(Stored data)

--- START ---

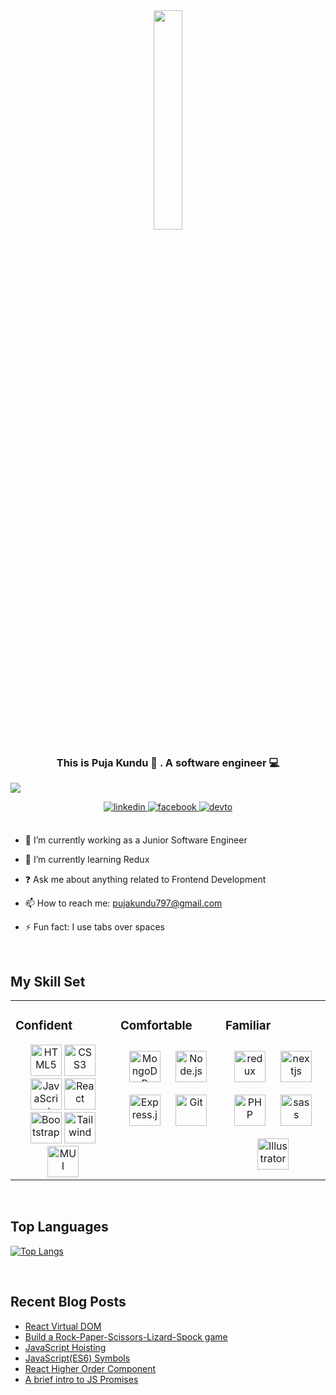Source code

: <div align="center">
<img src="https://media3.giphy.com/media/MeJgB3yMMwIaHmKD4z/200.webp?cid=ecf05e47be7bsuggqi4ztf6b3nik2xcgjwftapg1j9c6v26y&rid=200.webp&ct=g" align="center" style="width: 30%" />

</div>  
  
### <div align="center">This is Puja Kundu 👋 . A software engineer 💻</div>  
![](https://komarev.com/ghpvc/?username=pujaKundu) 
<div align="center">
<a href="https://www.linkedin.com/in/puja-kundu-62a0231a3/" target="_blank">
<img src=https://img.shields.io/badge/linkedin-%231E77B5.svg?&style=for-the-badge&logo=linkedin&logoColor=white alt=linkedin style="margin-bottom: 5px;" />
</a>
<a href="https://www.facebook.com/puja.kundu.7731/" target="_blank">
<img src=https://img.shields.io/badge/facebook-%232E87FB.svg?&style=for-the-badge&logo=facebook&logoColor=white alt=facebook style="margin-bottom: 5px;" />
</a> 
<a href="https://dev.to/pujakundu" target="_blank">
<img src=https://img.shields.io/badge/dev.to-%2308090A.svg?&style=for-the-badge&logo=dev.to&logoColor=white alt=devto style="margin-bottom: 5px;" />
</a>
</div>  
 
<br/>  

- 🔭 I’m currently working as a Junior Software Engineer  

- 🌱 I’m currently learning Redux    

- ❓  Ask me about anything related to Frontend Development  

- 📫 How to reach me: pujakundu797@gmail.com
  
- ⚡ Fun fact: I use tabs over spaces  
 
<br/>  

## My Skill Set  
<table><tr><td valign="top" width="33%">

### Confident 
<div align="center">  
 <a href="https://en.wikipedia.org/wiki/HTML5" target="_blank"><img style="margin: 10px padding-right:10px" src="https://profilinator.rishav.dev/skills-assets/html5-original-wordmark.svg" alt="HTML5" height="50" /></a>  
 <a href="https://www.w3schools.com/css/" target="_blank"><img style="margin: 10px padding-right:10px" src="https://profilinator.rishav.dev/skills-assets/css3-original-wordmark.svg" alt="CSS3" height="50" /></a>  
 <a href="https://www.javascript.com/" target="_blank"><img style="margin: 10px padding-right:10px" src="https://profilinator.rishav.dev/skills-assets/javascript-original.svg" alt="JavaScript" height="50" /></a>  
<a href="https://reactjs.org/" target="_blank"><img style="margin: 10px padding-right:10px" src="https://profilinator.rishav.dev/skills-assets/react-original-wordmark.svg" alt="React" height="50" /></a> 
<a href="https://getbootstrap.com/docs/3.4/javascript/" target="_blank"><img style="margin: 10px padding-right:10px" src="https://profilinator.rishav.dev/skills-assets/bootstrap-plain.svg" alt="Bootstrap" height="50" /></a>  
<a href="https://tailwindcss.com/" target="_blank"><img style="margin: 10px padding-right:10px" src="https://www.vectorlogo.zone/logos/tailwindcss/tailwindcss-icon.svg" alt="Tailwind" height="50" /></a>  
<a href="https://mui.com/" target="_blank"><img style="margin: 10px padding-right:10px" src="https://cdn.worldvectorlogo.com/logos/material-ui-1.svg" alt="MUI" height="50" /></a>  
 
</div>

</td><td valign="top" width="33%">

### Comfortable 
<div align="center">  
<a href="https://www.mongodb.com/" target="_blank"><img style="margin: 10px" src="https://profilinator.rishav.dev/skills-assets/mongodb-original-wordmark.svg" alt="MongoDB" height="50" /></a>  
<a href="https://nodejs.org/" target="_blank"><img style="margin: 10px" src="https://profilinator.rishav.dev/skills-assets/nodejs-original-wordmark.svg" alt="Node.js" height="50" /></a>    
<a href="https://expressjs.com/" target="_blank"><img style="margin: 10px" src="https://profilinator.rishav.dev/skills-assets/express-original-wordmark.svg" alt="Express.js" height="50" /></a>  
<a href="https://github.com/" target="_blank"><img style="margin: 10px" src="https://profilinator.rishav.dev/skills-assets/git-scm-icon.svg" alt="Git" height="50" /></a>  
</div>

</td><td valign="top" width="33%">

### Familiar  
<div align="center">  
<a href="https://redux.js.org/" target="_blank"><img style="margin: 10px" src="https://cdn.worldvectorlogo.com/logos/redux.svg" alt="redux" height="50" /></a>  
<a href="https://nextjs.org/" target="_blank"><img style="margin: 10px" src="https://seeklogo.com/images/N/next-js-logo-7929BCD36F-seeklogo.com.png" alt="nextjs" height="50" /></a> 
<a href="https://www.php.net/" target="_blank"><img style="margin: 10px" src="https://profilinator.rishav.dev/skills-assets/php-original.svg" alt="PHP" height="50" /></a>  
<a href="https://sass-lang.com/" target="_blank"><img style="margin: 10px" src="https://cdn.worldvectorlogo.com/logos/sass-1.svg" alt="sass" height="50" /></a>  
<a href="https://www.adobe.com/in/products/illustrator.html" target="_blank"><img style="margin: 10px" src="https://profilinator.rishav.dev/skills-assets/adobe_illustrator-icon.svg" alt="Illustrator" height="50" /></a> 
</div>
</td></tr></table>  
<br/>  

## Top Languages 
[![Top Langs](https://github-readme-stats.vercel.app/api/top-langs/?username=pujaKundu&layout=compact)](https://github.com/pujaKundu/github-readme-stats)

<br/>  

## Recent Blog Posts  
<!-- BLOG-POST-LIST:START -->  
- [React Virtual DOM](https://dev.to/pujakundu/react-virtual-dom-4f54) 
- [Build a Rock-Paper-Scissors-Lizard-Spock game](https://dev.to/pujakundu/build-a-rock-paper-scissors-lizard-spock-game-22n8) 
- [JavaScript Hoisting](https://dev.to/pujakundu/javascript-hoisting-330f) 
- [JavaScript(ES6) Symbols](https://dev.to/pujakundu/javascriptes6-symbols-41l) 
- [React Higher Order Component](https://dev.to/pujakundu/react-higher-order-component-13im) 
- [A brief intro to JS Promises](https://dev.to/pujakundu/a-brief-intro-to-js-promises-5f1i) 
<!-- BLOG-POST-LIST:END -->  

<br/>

--- END ---

▶ [WORK INSTRUCTION]: Copy here each line of the preceding records with "react" in it.

▶ [OUTPUT OF THE EXERCISE]:
<a href="https://reactjs.org/" target="_blank"><img style="margin: 10px padding-right:10px" src="https://profilinator.rishav.dev/skills-assets/react-original-wordmark.svg" alt="React" height="50" /></a> 
- [React Virtual DOM](https://dev.to/pujakundu/react-virtual-dom-4f54) 
- [React Higher Order Component](https://dev.to/pujakundu/react-higher-order-component-13im) 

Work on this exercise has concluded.